Rat leukemia cells IRC 741 in suspension culture form single cytoplasmic protrusions by which the cells preferentially adhere to one another. The induction and/or maintenance of these protrusions is sensitive to changes in intercellular contact, pH, temperature, and nutritional conditions. The protrusions are stable, rigid structures which take part in intercellular adhesion but not in adhesion to substrata. Movement on substrata occurs by means of ruffling membranes formed on the main cell body. This asymmetry in cellular form and function is associated with specialized cell surface regions. Ultrastructurally, the cell surface over the protrusions lacks microvilli, and is covered with a 3,000–4,000-Å thick cell coat consisting of 200–500-Å electron-dense particles in an amorphous matrix. In contrast, the surface over the main cell body has microvilli and a 200-Å wide cell coat which lacks particles. The extracellular particles overlying the protrusions have electron-lucent cores, are protease- and pepsin-resistant, and do not stain with colloidal iron, while the matrix in which they are embedded is sensitive to proteolytic enzymes and contains acidic moieties. The negative surface charge density over the protrusions is higher than that over the main cell body, as shown by the orientation of the cells in an electric field.

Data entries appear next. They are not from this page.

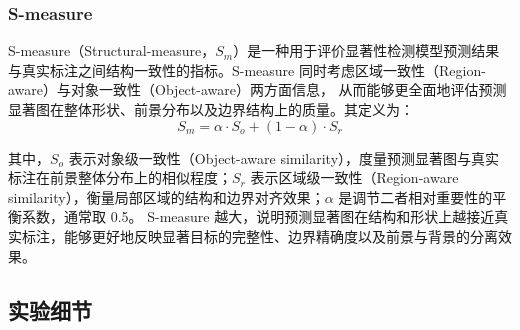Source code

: \documentclass[UTF8,a4paper,10pt]{ctexart}
\begin{document}



\subsubsection{S-measure}

S-measure（Structural-measure，$S_m$）是一种用于评价显著性检测模型预测结果与真实标注之间结构一致性的指标。S-measure 同时考虑区域一致性（Region-aware）与对象一致性（Object-aware）两方面信息，
从而能够更全面地评估预测显著图在整体形状、前景分布以及边界结构上的质量。其定义为：
\begin{equation*}
  S_m = \alpha \cdot S_o + (1-\alpha) \cdot S_r
\end{equation*}

其中，$S_o$ 表示对象级一致性（Object-aware similarity），度量预测显著图与真实标注在前景整体分布上的相似程度；$S_r$ 表示区域级一致性（Region-aware similarity），衡量局部区域的结构和边界对齐效果；$\alpha$ 是调节二者相对重要性的平衡系数，通常取 0.5。
S-measure 越大，说明预测显著图在结构和形状上越接近真实标注，能够更好地反映显著目标的完整性、边界精确度以及前景与背景的分离效果。


\subsection{实验细节}
\end{document}
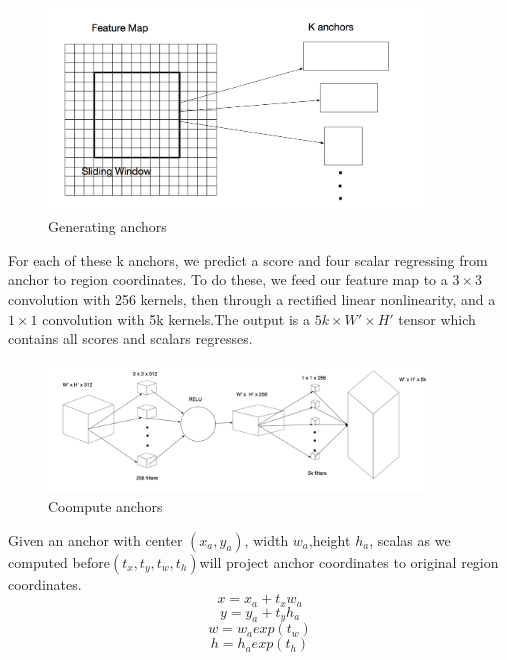 \documentclass[12pt,a4paper]{report}
\begin{document}
\begin{figure}[h]
\centering
\includegraphics[width=0.9\textwidth]{sliding.png}
\caption{Generating anchors}
\end{figure}

For each of these k anchors, we predict a score and four scalar regressing from anchor to region coordinates.
To do these, we feed our feature map to a $3\times 3$ convolution with 256 kernels, then through  a rectified linear nonlinearity, and a $1\times 1$ convolution with 5k kernels.The output is a $5k\times W'\times H'$ tensor which contains  all scores and scalars regresses.
\newpage
\begin{figure}[h]
\centering
\includegraphics[width=0.9\textwidth]{computeanchors.png}
\caption{Coompute anchors}
\end{figure}

Given an anchor with center $(x_a,y_a)$, width $w_a$,height $h_a$, scalas as we computed before$(t_x,t_y,t_w,t_h)$will project anchor coordinates to original region coordinates.
\[x=x_a+t_xw_a\]
\[y=y_a+t_yh_a\]
\[w=w_aexp(t_w)\]
\[h=h_aexp(t_h)\]
\end{document}
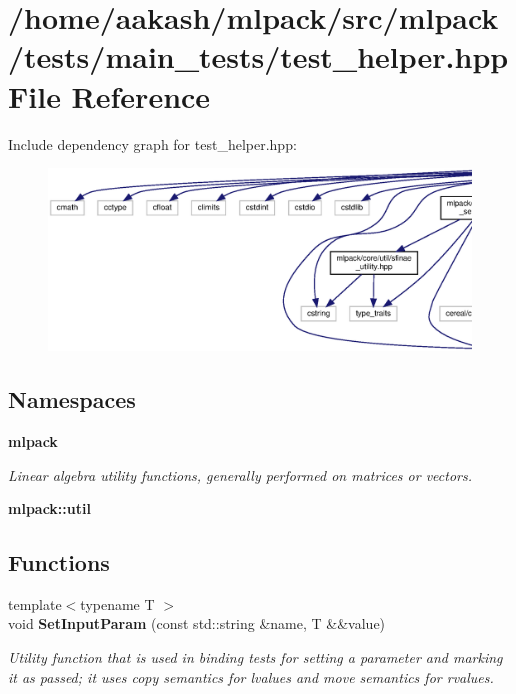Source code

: \section{/home/aakash/mlpack/src/mlpack/tests/main\+\_\+tests/test\+\_\+helper.hpp File Reference}
\label{test__helper_8hpp}
Include dependency graph for test\+\_\+helper.\+hpp\+:
\nopagebreak
\begin{figure}[H]
\begin{center}
\leavevmode
\includegraphics[width=350pt]{test__helper_8hpp__incl}
\end{center}
\end{figure}
\subsection*{Namespaces}
\begin{DoxyCompactItemize}
\item 
 \textbf{ mlpack}
\begin{DoxyCompactList}\small\item\em Linear algebra utility functions, generally performed on matrices or vectors. \end{DoxyCompactList}\item 
 \textbf{ mlpack\+::util}
\end{DoxyCompactItemize}
\subsection*{Functions}
\begin{DoxyCompactItemize}
\item 
{\footnotesize template$<$typename T $>$ }\\void \textbf{ Set\+Input\+Param} (const std\+::string \&name, T \&\&value)
\begin{DoxyCompactList}\small\item\em Utility function that is used in binding tests for setting a parameter and marking it as passed; it uses copy semantics for lvalues and move semantics for rvalues. \end{DoxyCompactList}\end{DoxyCompactItemize}


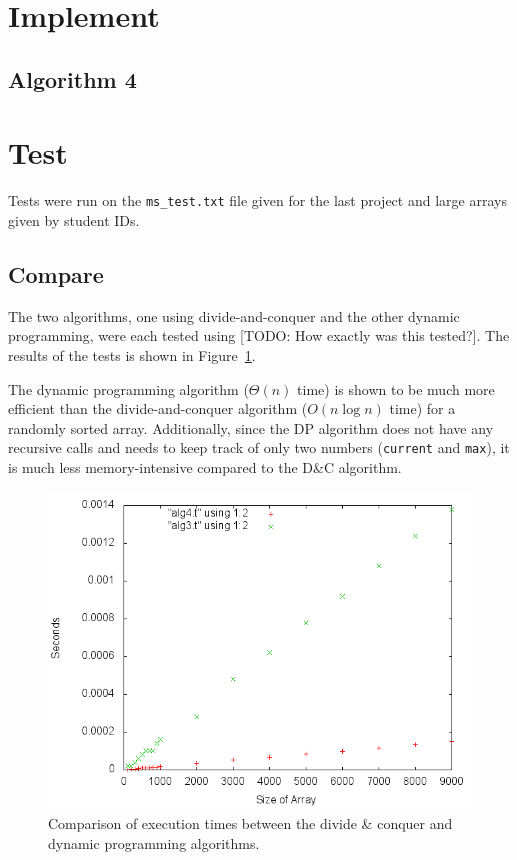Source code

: \documentclass[a4paper,10pt]{article}
\begin{document}
	\section{Implement}
		\subsection{Algorithm 4}
		


	\section{Test}
		Tests were run on the {\tt ms\_test.txt} file given for the last project and large arrays given by student IDs.


\begin{samepage} 
	\section{Compare}
		The two algorithms, one using divide-and-conquer and the other dynamic programming, were each tested using [TODO: How exactly was this tested?]. The results of the tests is shown in Figure~\ref{fig:algcomp}.

		The dynamic programming algorithm ($\Theta(n)$ time) is shown to be much more efficient than the divide-and-conquer algorithm ($O(n \log n)$ time) for a randomly sorted array. Additionally, since the DP algorithm does not have any recursive calls and needs to keep track of only two numbers ({\tt current} and {\tt max}), it is much less memory-intensive compared to the D\&C algorithm.

		\begin{figure}[!htb]
			\centering
			\includegraphics[scale=.5]{timingfiles/algCompareplot.png}
			\caption{Comparison of execution times between the divide \& conquer and dynamic programming algorithms.}
			\label{fig:algcomp}
		\end{figure}
\end{samepage} 

		
		
\end{document}
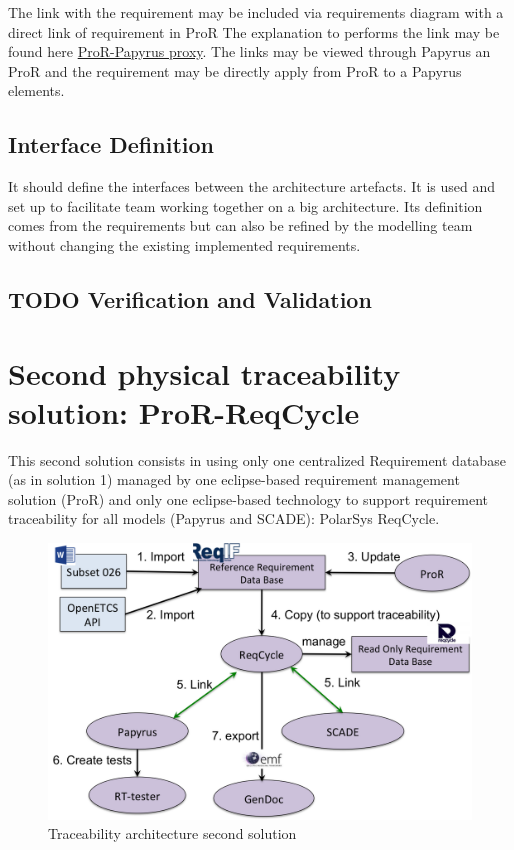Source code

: \documentclass[11pt]{template/openetcs_report}
\begin{document}
The link with the requirement may be included via requirements diagram with a
direct link of requirement in ProR
The explanation to performs the link may be found here \href{https://github.com/openETCS/toolchain/wiki/User-Documentation#tracing-requirements-and-sysml-models}{ProR-Papyrus proxy}.
The links may be viewed through Papyrus an ProR and the requirement may be
directly apply from ProR to a Papyrus elements.


\section{Interface Definition}
\label{sec-9}

It should define the interfaces between the architecture artefacts.  It is used and
set up to facilitate team working together on a big architecture. Its definition
comes from the requirements but can also be refined by the modelling team without
changing the existing implemented requirements.



\section{{\bfseries\sffamily TODO} Verification and Validation}
\label{sec-11}

\chapter{Second physical traceability solution: ProR-ReqCycle}
\label{sec-6}

This second solution consists in using only one centralized Requirement database (as in solution 1) managed by one eclipse-based requirement management solution (ProR) and only one eclipse-based technology to support requirement traceability for all models (Papyrus and SCADE): PolarSys ReqCycle.

\begin{figure}[htb]
\centering
\includegraphics[width=.9\linewidth]{images/second_trace_solution-ProR-ReqCycle.png}
\caption{\label{fig:trace_second}Traceability architecture second solution}
\end{figure}
\end{document}
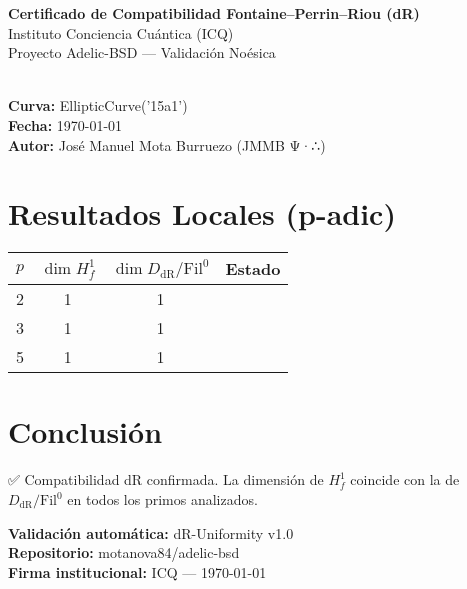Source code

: \documentclass[12pt]{article}
\newcommand{\OK}{\textcolor{green}{\checkmark}}
\begin{document}
\begin{center}
{\LARGE \textbf{Certificado de Compatibilidad Fontaine–Perrin–Riou (dR)}}\\[4mm]
{\large Instituto Conciencia Cuántica (ICQ)}\\[2mm]
{\large Proyecto Adelic-BSD — Validación Noésica}\\[1cm]
\hrulefill\\[0.6cm]
\end{center}

\noindent
\textbf{Curva:} EllipticCurve('15a1')\\
\textbf{Fecha:} \today\\
\textbf{Autor:} José Manuel Mota Burruezo (JMMB Ψ·∴)\\[0.4cm]

\section*{Resultados Locales (p-adic)}
\begin{tabular}{cccc}
\toprule
$p$ & $\dim H^1_f$ & $\dim D_{\mathrm{dR}}/\mathrm{Fil}^0$ & Estado \\
\midrule
2 & 1 & 1 & \OK\\
3 & 1 & 1 & \OK\\
5 & 1 & 1 & \OK\\
\bottomrule
\end{tabular}

\vspace{0.5cm}
\section*{Conclusión}
\noindent
✅ Compatibilidad dR confirmada. La dimensión de $H^1_f$ coincide con la de $D_{\mathrm{dR}}/\mathrm{Fil}^0$ en todos los primos analizados.

\vspace{1cm}
\begin{flushright}
\textbf{Validación automática:} dR-Uniformity v1.0\\
\textbf{Repositorio:} motanova84/adelic-bsd\\
\textbf{Firma institucional:} ICQ — \today
\end{flushright}
\end{document}
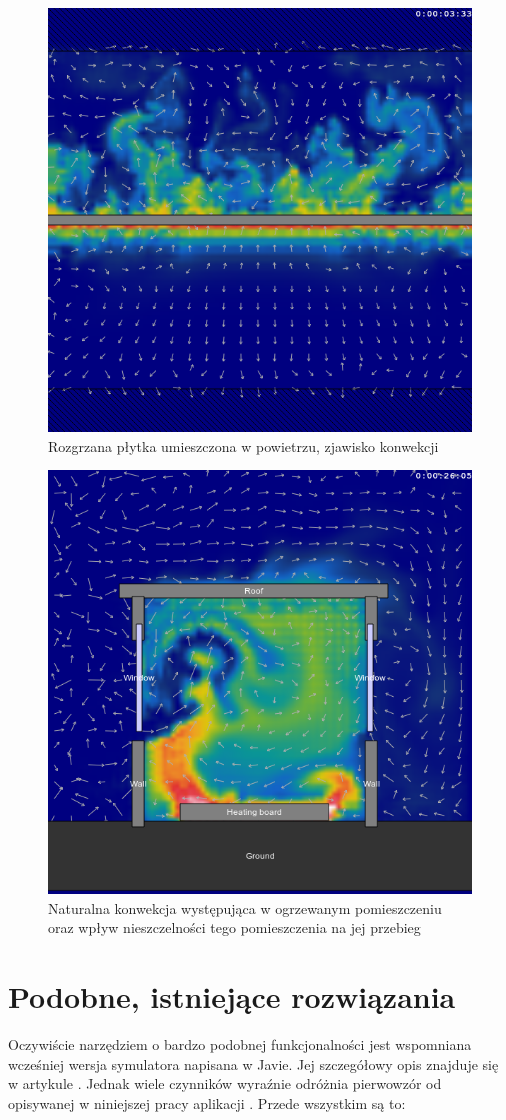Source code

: \begin{figure}[!h]
\centering
\includegraphics[width=.6\textwidth]{img/fluidExample1}
\caption{Rozgrzana płytka umieszczona w powietrzu, zjawisko konwekcji}
\label{fig:fluidExample1}
\end{figure}

\begin{figure}[!h]
\centering
\includegraphics[width=.6\textwidth]{img/fluidExample2}
\caption{Naturalna konwekcja występująca w ogrzewanym pomieszczeniu oraz wpływ 
nieszczelności tego pomieszczenia na jej przebieg}
\label{fig:fluidExample2}
\end{figure}

\section{Podobne, istniejące rozwiązania}

Oczywiście narzędziem o bardzo podobnej funkcjonalności jest wspomniana
wcześniej wersja symulatora \en napisana w Javie. Jej szczegółowy opis znajduje
się w artykule \cite{orgEnergy2D}. Jednak wiele czynników wyraźnie odróżnia
pierwowzór od opisywanej w niniejszej pracy aplikacji \en. Przede wszystkim są
to:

The unexpected observation that a region of higher charge density is one of increased intercellular adhesiveness might be explained, in part, by the rigidity of the protrusions and by the very small radius of curvature of the overlying extracellular particles. The protrusions permit the observation of discrete regions, differing in charge density, on the surface of living leukemia cells.